Exercise data:
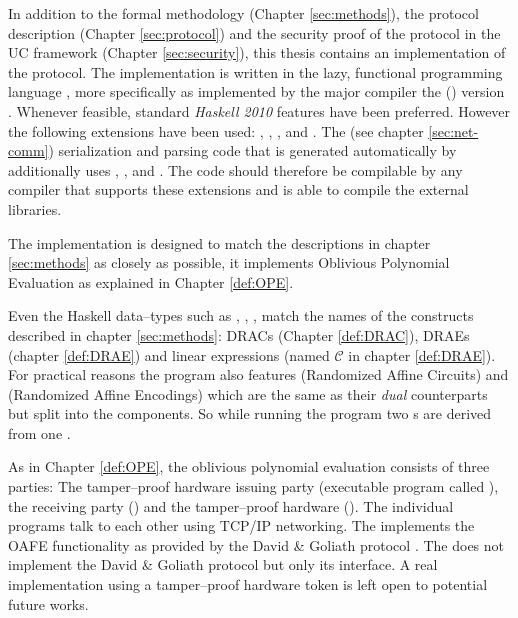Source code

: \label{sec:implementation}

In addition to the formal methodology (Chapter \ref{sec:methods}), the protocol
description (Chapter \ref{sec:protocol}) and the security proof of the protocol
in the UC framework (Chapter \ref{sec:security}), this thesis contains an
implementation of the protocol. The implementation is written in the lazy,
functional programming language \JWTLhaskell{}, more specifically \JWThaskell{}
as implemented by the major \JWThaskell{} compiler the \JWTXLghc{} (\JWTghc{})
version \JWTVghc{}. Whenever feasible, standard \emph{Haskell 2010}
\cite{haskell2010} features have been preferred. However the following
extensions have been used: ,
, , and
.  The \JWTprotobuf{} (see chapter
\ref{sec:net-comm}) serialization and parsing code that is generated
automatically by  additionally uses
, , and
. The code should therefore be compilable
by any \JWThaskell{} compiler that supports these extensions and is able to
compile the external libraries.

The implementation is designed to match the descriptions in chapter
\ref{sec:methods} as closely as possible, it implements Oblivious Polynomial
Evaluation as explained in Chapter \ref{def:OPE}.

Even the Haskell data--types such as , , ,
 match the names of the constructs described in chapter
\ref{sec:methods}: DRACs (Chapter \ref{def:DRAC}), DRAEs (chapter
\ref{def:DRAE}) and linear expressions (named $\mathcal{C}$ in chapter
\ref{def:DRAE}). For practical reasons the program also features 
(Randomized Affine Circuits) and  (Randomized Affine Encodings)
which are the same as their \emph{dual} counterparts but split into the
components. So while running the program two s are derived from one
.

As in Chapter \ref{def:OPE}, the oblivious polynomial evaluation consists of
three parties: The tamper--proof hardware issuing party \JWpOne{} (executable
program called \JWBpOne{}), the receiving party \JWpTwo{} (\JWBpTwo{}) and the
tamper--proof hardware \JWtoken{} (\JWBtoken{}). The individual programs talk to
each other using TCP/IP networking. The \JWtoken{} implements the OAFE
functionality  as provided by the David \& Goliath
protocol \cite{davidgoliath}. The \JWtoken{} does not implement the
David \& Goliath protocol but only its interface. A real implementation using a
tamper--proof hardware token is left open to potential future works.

---

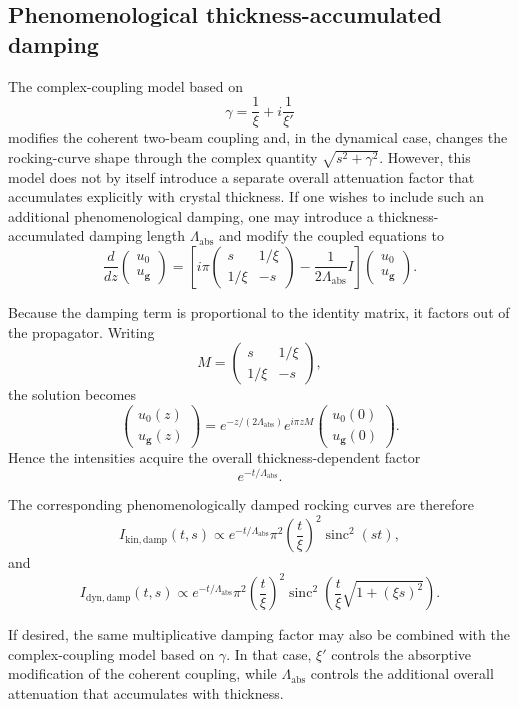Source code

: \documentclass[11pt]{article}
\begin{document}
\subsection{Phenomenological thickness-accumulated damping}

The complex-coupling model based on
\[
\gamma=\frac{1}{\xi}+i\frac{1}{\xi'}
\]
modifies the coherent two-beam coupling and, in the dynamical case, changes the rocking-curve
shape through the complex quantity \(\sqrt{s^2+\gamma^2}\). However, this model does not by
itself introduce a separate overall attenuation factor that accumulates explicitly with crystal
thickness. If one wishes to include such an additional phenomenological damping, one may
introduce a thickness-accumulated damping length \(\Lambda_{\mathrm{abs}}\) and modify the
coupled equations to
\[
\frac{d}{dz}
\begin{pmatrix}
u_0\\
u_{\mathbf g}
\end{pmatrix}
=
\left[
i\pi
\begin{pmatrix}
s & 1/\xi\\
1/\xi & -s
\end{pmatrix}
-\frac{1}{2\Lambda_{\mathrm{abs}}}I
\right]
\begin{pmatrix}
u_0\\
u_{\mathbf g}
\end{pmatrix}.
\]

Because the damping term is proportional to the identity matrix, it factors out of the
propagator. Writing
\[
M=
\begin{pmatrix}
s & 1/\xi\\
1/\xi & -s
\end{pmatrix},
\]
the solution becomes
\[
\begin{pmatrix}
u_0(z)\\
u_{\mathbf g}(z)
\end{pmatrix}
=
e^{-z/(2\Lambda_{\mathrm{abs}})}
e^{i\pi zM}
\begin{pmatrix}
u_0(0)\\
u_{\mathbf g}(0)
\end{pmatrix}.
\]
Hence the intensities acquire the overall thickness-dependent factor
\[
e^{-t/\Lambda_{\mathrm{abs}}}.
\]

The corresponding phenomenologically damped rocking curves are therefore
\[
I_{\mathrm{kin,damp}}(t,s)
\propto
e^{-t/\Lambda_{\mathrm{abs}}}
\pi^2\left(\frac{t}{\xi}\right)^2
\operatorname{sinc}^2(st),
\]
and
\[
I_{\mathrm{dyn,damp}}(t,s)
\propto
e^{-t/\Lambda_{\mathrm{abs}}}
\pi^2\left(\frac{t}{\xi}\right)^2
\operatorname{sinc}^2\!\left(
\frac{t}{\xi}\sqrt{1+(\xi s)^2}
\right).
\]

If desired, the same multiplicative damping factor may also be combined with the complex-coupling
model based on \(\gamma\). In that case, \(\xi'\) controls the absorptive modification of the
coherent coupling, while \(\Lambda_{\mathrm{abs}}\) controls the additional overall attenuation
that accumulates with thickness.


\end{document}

Try it: Would you please copy all lines in the data that contain the word "operatorname"?

Result of this task:
\operatorname{sinc}^2(st),
\operatorname{sinc}^2\!\left(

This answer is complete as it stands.